Epidermal Transient Receptor Potential Vanilloid 1 innervation is increased in patients with painful diabetic polyneuropathy experiencing ongoing burning pain.

Abstract

Abstract: Preclinical studies suggested that Transient Receptor Potential Vanilloid 1 (TRPV1) channels contribute to neuropathic pain in animal models of diabetic polyneuropathy. Patients with painful diabetic polyneuropathy commonly experience ongoing burning pain. This study aimed at evaluating the association between this specific type of pain and TRPV1 intraepidermal nerve fibers in patients with painful diabetic polyneuropathy. We consecutively enrolled 70 patients with diabetic polyneuropathy. Each patient completed the Neuropathic Pain Symptom Inventory (NPSI) to identify the various types of neuropathic pain.
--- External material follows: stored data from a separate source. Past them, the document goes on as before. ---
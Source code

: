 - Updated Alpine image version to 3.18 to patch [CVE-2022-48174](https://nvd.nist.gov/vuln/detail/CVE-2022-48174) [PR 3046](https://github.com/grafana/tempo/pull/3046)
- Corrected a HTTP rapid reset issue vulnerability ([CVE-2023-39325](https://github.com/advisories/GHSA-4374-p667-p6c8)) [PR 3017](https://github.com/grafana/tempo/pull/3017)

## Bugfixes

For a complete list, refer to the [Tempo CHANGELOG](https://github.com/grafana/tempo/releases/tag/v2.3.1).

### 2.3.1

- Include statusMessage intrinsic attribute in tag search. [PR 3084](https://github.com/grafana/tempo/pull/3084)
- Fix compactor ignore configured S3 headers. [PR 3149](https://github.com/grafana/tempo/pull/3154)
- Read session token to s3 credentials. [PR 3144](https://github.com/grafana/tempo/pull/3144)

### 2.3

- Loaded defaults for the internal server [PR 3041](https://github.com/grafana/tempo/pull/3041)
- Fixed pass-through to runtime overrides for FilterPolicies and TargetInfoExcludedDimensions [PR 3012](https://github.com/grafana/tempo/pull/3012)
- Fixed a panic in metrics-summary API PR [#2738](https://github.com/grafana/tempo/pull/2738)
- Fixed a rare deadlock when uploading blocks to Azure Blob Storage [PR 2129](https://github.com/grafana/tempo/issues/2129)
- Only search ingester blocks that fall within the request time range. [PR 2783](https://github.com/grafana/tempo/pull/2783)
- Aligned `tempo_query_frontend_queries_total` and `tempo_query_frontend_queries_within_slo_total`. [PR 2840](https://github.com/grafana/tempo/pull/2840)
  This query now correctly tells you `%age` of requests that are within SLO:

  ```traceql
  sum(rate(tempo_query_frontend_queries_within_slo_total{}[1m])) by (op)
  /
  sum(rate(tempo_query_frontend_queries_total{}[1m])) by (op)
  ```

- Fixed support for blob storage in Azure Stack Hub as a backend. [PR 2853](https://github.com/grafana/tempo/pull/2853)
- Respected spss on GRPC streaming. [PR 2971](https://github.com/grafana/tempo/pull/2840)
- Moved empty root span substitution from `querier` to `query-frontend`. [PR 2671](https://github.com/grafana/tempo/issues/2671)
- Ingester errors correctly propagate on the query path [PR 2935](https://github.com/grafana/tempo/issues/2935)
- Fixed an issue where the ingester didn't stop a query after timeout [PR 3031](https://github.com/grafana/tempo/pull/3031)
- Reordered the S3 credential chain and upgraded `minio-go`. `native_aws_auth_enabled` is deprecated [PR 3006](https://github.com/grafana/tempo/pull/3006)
All patients underwent a distal leg skin biopsy, with immunostaining of skin nerve fibers using antibodies for the pan-axonal marker Protein Gene Product 9.5 (PGP9.5), TRPV1, Calcitonin Gene-Related Peptide (CGRP), and Substance P. We found that 57% of patients (n = 40) had neuropathic pain symptoms, with ongoing burning pain being the most frequently reported type of pain at the NPSI (70% of patients with pain, n = 28). Patients with ongoing burning pain had higher TRPV1 intraepidermal nerve fiber density and TRPV1/PGP9.5 ratio compared with those with painless polyneuropathy ( P = 0.014, P = 0.013) and painful polyneuropathy with other types of pain ( P < 0.0001, P = 0.024); they also had increased CGRP dermal nerve fiber density compared with patients with painless polyneuropathy ( P = 0.005). Our study showed that ongoing burning pain is associated with an increased expression of intraepidermal TRPV1 fibers, as well as an increased dermal representation of CGRP fibers. These findings suggest that TRPV1 contributes to ongoing burning pain, possibly in conjunction with elevated CGRP expression, highlighting its significance as a therapeutic target for patients with painful diabetic polyneuropathy.